Saturday 7 July 2012

Item 25: Prefer lists to arrays


Arrays differ from generic types in two important ways. First, arrays are covariant. This scary-sounding word means simply that if Sub is a subtype of Super, then the array type Sub[] is a subtype of Super[]. Generics, by contrast, are invariant: for any two distinct types Type1 and Type2, List<Type1> is neither a subtype nor a supertype of List<Type2>.
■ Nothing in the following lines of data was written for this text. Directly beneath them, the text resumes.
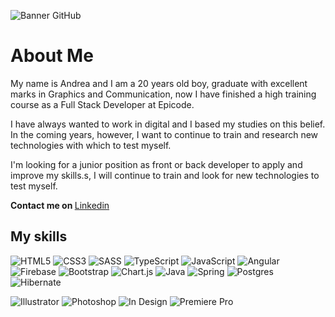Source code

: ![Banner GitHub](https://github.com/andbardii/andbardii/assets/126244632/9936cf3c-d98b-4c3d-b0ea-1a80fb5cdd7d)

# About Me
My name is Andrea and I am a 20 years old boy, graduate with excellent marks in Graphics and Communication, now I have finished a high training course as a Full Stack Developer at Epicode.

I have always wanted to work in digital and I based my studies on this belief. In the coming years, however, I want to continue to train and research new technologies with which to test myself. 

I'm looking for a junior position as front or back developer to apply and improve my skills.s, I will continue to train and look for new technologies to test myself.

<b> Contact me on </b>
[Linkedin](https://www.linkedin.com/in/andbardii)

## My skills
![HTML5](https://img.shields.io/badge/html5-%23E34F26.svg?style=for-the-badge&logo=html5&logoColor=white)
![CSS3](https://img.shields.io/badge/css3-blue.svg?style=for-the-badge&logo=css3&logoColor=white)
![SASS](https://img.shields.io/badge/SASS-hotpink.svg?style=for-the-badge&logo=SASS&logoColor=white)
![TypeScript](https://img.shields.io/badge/typescript-%23007ACC.svg?style=for-the-badge&logo=typescript&logoColor=white)
![JavaScript](https://img.shields.io/badge/javascript-yellow.svg?style=for-the-badge&logo=javascript&logoColor=white)
![Angular](https://img.shields.io/badge/angular-%23DD0031.svg?style=for-the-badge&logo=angular&logoColor=white)
![Firebase](https://img.shields.io/badge/firebase-white?style=for-the-badge&logo=firebase)
![Bootstrap](https://img.shields.io/badge/bootstrap-%238511FA.svg?style=for-the-badge&logo=bootstrap&logoColor=white)
![Chart.js](https://img.shields.io/badge/chart.js-white?style=for-the-badge&logo=chart.js)
![Java](https://img.shields.io/badge/Java-ED8B00?style=for-the-badge&logo=openjdk&logoColor=white")
![Spring](https://img.shields.io/badge/spring-%236DB33F.svg?style=for-the-badge&logo=spring&logoColor=white)
![Postgres](https://img.shields.io/badge/postgres-%23316192.svg?style=for-the-badge&logo=postgresql&logoColor=white)
![Hibernate](https://img.shields.io/badge/Hibernate-59666C?style=for-the-badge&logo=Hibernate&logoColor=white)

![Illustrator](https://img.shields.io/badge/Illustrator-orange.svg?style=for-the-badge&logo=adobe-illustrator&logoColor=white)
![Photoshop](https://img.shields.io/badge/Photoshop-blue.svg?style=for-the-badge&logo=adobe-photoshop&logoColor=white)
![In Design](https://img.shields.io/badge/InDesign-fucsia.svg?style=for-the-badge&logo=adobe-indesign&logoColor=white)
![Premiere Pro](https://img.shields.io/badge/PremierePro-purple.svg?style=for-the-badge&logo=adobe-premierepro&logoColor=white)

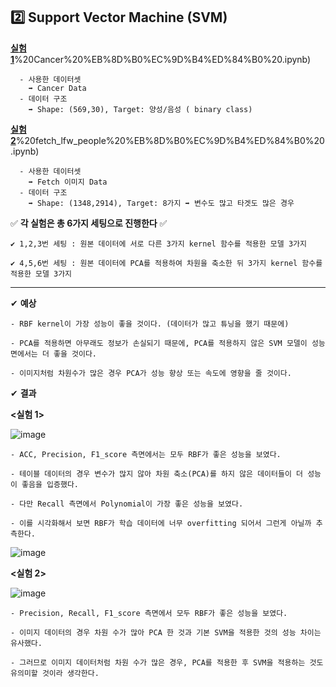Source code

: ## 2️⃣ Support Vector Machine (SVM)


[**실험 1**](https://github.com/yeseul97/2022_Business_Analytics/blob/main/02_Support%20Vector%20Machine/%EC%8B%A4%ED%97%98%201)%20Cancer%20%EB%8D%B0%EC%9D%B4%ED%84%B0%20.ipynb)
 
      - 사용한 데이터셋
        ➡ Cancer Data
      - 데이터 구조 
        ➡ Shape: (569,30), Target: 양성/음성 ( binary class)


[**실험 2**](https://github.com/yeseul97/2022_Business_Analytics/blob/main/02_Support%20Vector%20Machine/%EC%8B%A4%ED%97%98%202)%20fetch_lfw_people%20%EB%8D%B0%EC%9D%B4%ED%84%B0%20.ipynb)

      - 사용한 데이터셋
        ➡ Fetch 이미지 Data
      - 데이터 구조 
        ➡ Shape: (1348,2914), Target: 8가지 ➡ 변수도 많고 타겟도 많은 경우


  ✅ **각 실험은 총 6가지 세팅으로 진행한다** ✅

    ✔ 1,2,3번 세팅 : 원본 데이터에 서로 다른 3가지 kernel 함수를 적용한 모델 3가지 

    ✔ 4,5,6번 세팅 : 원본 데이터에 PCA를 적용하여 차원을 축소한 뒤 3가지 kernel 함수를 적용한 모델 3가지
    
 
 
 ------------------------------------------------------------------------------
  ✔ **예상**
  
    - RBF kernel이 가장 성능이 좋을 것이다. (데이터가 많고 튜닝을 했기 때문에)

    - PCA를 적용하면 아무래도 정보가 손실되기 때문에, PCA를 적용하지 않은 SVM 모델이 성능면에서는 더 좋을 것이다. 

    - 이미지처럼 차원수가 많은 경우 PCA가 성능 향상 또는 속도에 영향을 줄 것이다. 
  
  
  
  ✔ **결과**
  
  **<실험 1>**
  
  ![image](https://user-images.githubusercontent.com/67623921/199640720-3e938c2f-2d58-47fb-b84b-8c48e004fe72.png)  
  
    - ACC, Precision, F1_score 측면에서는 모두 RBF가 좋은 성능을 보였다.
    
    - 테이블 데이터의 경우 변수가 많지 않아 차원 축소(PCA)를 하지 않은 데이터들이 더 성능이 좋음을 입증했다.
    
    - 다만 Recall 측면에서 Polynomial이 가장 좋은 성능을 보였다.
    
    - 이를 시각화해서 보면 RBF가 학습 데이터에 너무 overfitting 되어서 그런게 아닐까 추측한다. 
    
  ![image](https://user-images.githubusercontent.com/67623921/199641216-01fb78f2-e23f-4ab0-9236-a214cd21fecf.png)

  
  **<실험 2>**
  
  ![image](https://user-images.githubusercontent.com/67623921/199640733-177ec7e0-e122-441c-a787-832f96d15ec7.png)

    - Precision, Recall, F1_score 측면에서 모두 RBF가 좋은 성능을 보였다.
    
    - 이미지 데이터의 경우 차원 수가 많아 PCA 한 것과 기본 SVM을 적용한 것의 성능 차이는 유사했다.
    
    - 그러므로 이미지 데이터처럼 차원 수가 많은 경우, PCA를 적용한 후 SVM을 적용하는 것도 유의미할 것이라 생각한다.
This code fragment is legal:

// Fails at runtime!
Object[] objectArray = new Long[1];
objectArray[0] = "I don't fit in"; // Throws ArrayStoreException

but this one is not:

// Won't compile!
List<Object> ol = new ArrayList<Long>(); // Incompatible types
ol.add("I don't fit in");

The second major difference between arrays and generics is that arrays are reified [JLS, 4.7]. This means that arrays know and enforce their element types at runtime. As noted above, if you try to store a String into an array of Long, you’ll get an ArrayStoreException. Generics, by contrast, are implemented by erasure [JLS, 4.6]. This means that they enforce their type constraints only at compile time and discard (or erase) their element type information at runtime.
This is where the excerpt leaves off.